Re: raid failure - toasters

3 May 2000


      ----- Original Message ----- 
From: "Mark D Fowle" Fowle_Mark_D@CAT.com
To: "toasters" toasters@mathworks.com
Sent: Wednesday, May 03, 2000 4:00 AM
Subject: raid failure
...
I have heard a few horror stories lately about netapps and
multi-disk raid failures.
I have heard a lot more horror stories regarding single-disk
failures in non-raid situations.  That's the whole point of
getting raid... to move that pain from the chance of a single
disk failure to a double disk failure, thus reducing it
substantially.
...
Has anyone out there experienced this
and what did you do for recovery ?
I have.  If the disk failure is simply a bad block on another
drive, Netapp can sometimes product a patch that will "skip"
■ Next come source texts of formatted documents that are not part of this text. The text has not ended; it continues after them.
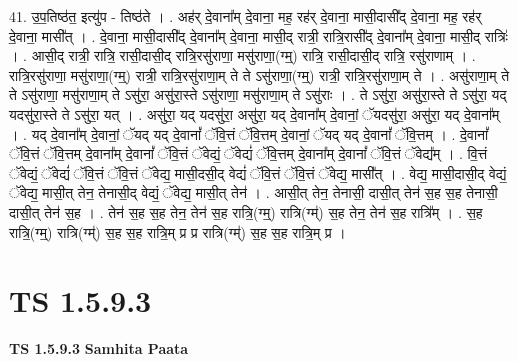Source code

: \documentclass[17pt]{extarticle}
\begin{document}
41. उ॒प॒तिष्ठ॑त॒ इत्यु॑प - तिष्ठ॑ते । . अह॑र् दे॒वाना᳚म् दे॒वाना॒ मह॒ रह॑र् दे॒वाना॒ मासी॒दासी᳚द् दे॒वाना॒ मह॒ रह॑र् दे॒वाना॒ मासी᳚त् । . दे॒वाना॒ मासी॒दासी᳚द् दे॒वाना᳚म् दे॒वाना॒ मासी॒द् रात्री॒ रात्रि॒रासी᳚द् दे॒वाना᳚म् दे॒वाना॒ मासी॒द् रात्रिः॑ । . आसी॒द् रात्री॒ रात्रि॒ रासी॒दासी॒द् रात्रि॒रसु॑राणा॒ मसु॑राणा॒(ग्म्॒) रात्रि॒ रासी॒दासी॒द् रात्रि॒ रसु॑राणाम् । . रात्रि॒रसु॑राणा॒ मसु॑राणा॒(ग्म्॒) रात्री॒ रात्रि॒रसु॑राणा॒म् ते ते ऽसु॑राणा॒(ग्म्॒) रात्री॒ रात्रि॒रसु॑राणा॒म् ते । . असु॑राणा॒म् ते ते ऽसु॑राणा॒ मसु॑राणा॒म् ते ऽसु॑रा॒ असु॑रा॒स्ते ऽसु॑राणा॒ मसु॑राणा॒म् ते ऽसु॑राः । . ते ऽसु॑रा॒ असु॑रा॒स्ते ते ऽसु॑रा॒ यद् यदसु॑रा॒स्ते ते ऽसु॑रा॒ यत् । . असु॑रा॒ यद् यदसु॑रा॒ असु॑रा॒ यद् दे॒वाना᳚म् दे॒वानां॒ ॅयदसु॑रा॒ असु॑रा॒ यद् दे॒वाना᳚म् । . यद् दे॒वाना᳚म् दे॒वानां॒ ॅयद् यद् दे॒वानां᳚ ॅवि॒त्तं ॅवि॒त्तम् दे॒वानां॒ ॅयद् यद् दे॒वानां᳚ ॅवि॒त्तम् । . दे॒वानां᳚ ॅवि॒त्तं ॅवि॒त्तम् दे॒वाना᳚म् दे॒वानां᳚ ॅवि॒त्तं ॅवेद्यं॒ ॅवेद्यं॑ ॅवि॒त्तम् दे॒वाना᳚म् दे॒वानां᳚ ॅवि॒त्तं ॅवेद्य᳚म् । . वि॒त्तं ॅवेद्यं॒ ॅवेद्यं॑ ॅवि॒त्तं ॅवि॒त्तं ॅवेद्य॒ मासी॒दसी॒द् वेद्यं॑ ॅवि॒त्तं ॅवि॒त्तं ॅवेद्य॒ मासी᳚त् । . वेद्य॒ मासी॒दासी॒द् वेद्यं॒ ॅवेद्य॒ मासी॒त् तेन॒ तेनासी॒द् वेद्यं॒ ॅवेद्य॒ मासी॒त् तेन॑ । . आसी॒त् तेन॒ तेनासी॒ दासी॒त् तेन॑ स॒ह स॒ह तेनासी॒ दासी॒त् तेन॑ स॒ह । . तेन॑ स॒ह स॒ह तेन॒ तेन॑ स॒ह रात्रि॒(ग्म्॒) रात्रि(ग्म्॑) स॒ह तेन॒ तेन॑ स॒ह रात्रि᳚म् । . स॒ह रात्रि॒(ग्म्॒) रात्रि(ग्म्॑) स॒ह स॒ह रात्रि॒म् प्र प्र रात्रि(ग्म्॑) स॒ह स॒ह रात्रि॒म् प्र । \newline
\pagebreak
{}
\section*{ TS 1.5.9.3 }

\textbf{TS 1.5.9.3 } \newline
\textbf{Samhita Paata} \newline
\end{document}
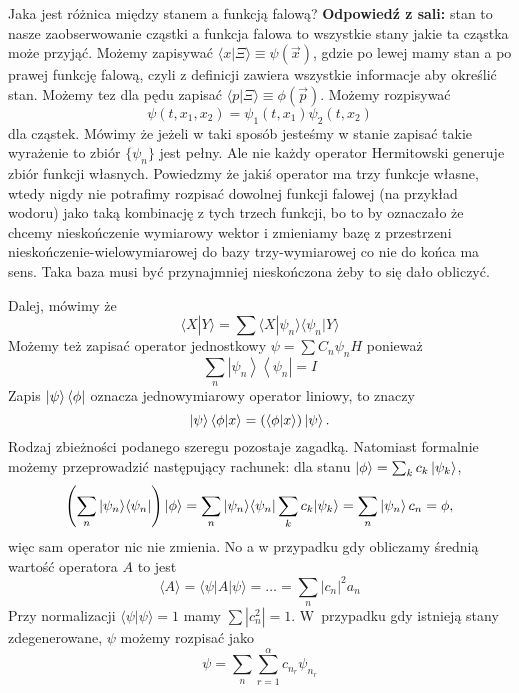 Jaka jest różnica między stanem a funkcją falową? \textbf{Odpowiedź z sali:} stan to nasze zaobserwowanie cząstki a funkcja falowa to wszystkie stany jakie ta cząstka może przyjąć. Możemy zapisywać $\langle x | \Xi \rangle \equiv \psi (\vec{x})$, gdzie po lewej mamy stan a po prawej funkcję falową, czyli z definicji zawiera wszystkie informacje aby określić stan. Możemy tez dla pędu zapisać $\langle p | \Xi \rangle \equiv \phi (\vec{p})$. Możemy rozpisywać $$ \psi(t, x_1, x_2) = \psi_1(t, x_1) \psi_2(t, x_2) $$ dla cząstek.
Mówimy że jeżeli w taki sposób jesteśmy w stanie zapisać takie wyrażenie to zbiór $\{\psi_n\}$ jest pełny. Ale nie każdy operator Hermitowski generuje zbiór funkcji własnych. Powiedzmy że jakiś operator ma trzy funkcje własne, wtedy nigdy nie potrafimy rozpisać dowolnej funkcji falowej (na przykład wodoru) jako taką kombinację z tych trzech funkcji, bo to by oznaczało że chcemy nieskończenie wymiarowy wektor i zmieniamy bazę z przestrzeni nieskończenie-wielowymiarowej do bazy trzy-wymiarowej co nie do końca ma sens. Taka baza musi być przynajmniej nieskończona żeby to się dało obliczyć.

Dalej, mówimy że 
\begin{equation*}
	\langle X | Y \rangle = \sum \langle X | \psi_n \rangle \langle \psi_n | Y \rangle
\end{equation*}
Możemy też zapisać operator jednostkowy $ \psi=\sum C_{n} \psi_{n} H $ ponieważ
\begin{equation*}
	\sum_{n}\left|\psi_{n}\right\rangle\left\langle\psi_{n}\right|=I 
\end{equation*}
Zapis $\ket{\psi}\bra{\phi}$ oznacza jednowymiarowy operator liniowy, to znaczy
\begin{equation*}
    \ket{\psi}\braket{\phi|x} = (\braket{\phi|x})\ket{\psi}.
\end{equation*}
Rodzaj zbieżności podanego szeregu pozostaje zagadką.
Natomiast formalnie możemy przeprowadzić następujący rachunek: dla
stanu $\ket{\phi} = \sum_k c_k \ket{\psi_k}$,
\begin{equation*}
    \left(\sum_{n} |\psi_{n} \rangle \langle \psi_{n} |\right) \ket{\phi} = 
	\sum_{n} |\psi_{n} \rangle \langle \psi_{n} | \sum_{k} c_{k} |\psi_{k} \rangle  =\sum_{n}\left|\psi_{n}\right\rangle c_{n}=\phi,
\end{equation*}
więc sam operator nic nie zmienia.
No a w przypadku gdy obliczamy średnią wartość operatora $A$ to jest 
\begin{equation*}
	\langle A\rangle=\langle\psi| A|\psi\rangle= \dotsc = \sum_{n}\left|c_{n}\right|^{2} a_{n}
\end{equation*}
Przy normalizacji $\langle \psi | \psi \rangle = 1$ mamy $\sum |c_n^2| = 1$.
W~przypadku gdy istnieją stany zdegenerowane, $\psi$ możemy rozpisać jako 
\begin{equation*}
	\psi = \sum_n \sum_{r=1}^{\alpha} c_{n_r} \psi_{n_r}
\end{equation*}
that block and allow you to continue to use the filesystem and
then after it's done rebuilding from the first failed disk, you can
fail and rebuild the second failed disk.  But this can be time
consuming since you'll have to recheck your filesystem for
possible corruption, and even after you fix that you have some
data files somewhere that are corrupted that you don't know
about.
Generally, in the double-disk failure case, like every other
RAID vendor (unless you're running like a +1 configuration),
you lose whatever is in that raid group/filesystem and you have
to restore it from a mirrored copy or tape backup.
...
Where there any warnings?
Back before RAID scrubbing, sometimes there were no
warnings, because when 1 drive failed and the system went
through every block on the other disks rebuilding the filesystem,
it would hit a block that had gone bad some time before and
yet had not been accessed and boom, you had a double disk
failure.
Now that you have RAID scrubbing, all those blocks are
checked every week or so, and you will get any indications of
a possibly bad drive.  Also the filer does provide warnings in
advance if it's having trouble talking to a particular drive and
you can fail it proactively and replace it without waiting for it
to fail (and increasing the risk that another drive will fail during
that time).
...
I have not had this happen and would like to do as much
as possible to prevent it.
There's not much to be done to prevent it... disks have a MTBF
and the chance of two failures in the same time period are non-
zero.  The best thing to do is follow Netapp's directions regarding
the operating environment and rack-mounting of your drives (so
you don't have excessive vibration or temperatures or whatnot),
watch your logs and fail drives if they appear to be going bad
and replace them ASAP.  Set your raid reconstruct speed high
or disable access to that filesystem during reconstruction to make
sure the reconstruction happens as quickly as possible to shorten
the time window for a second disk failure.  Make sure your RAID
scrubs run periodically and check their results.  Use smaller RAID
group sizes and have frequent backups so that when a failure does
occur it is as limited and painless as possible.  And only use disk
drives from Network Appliance.
Bruce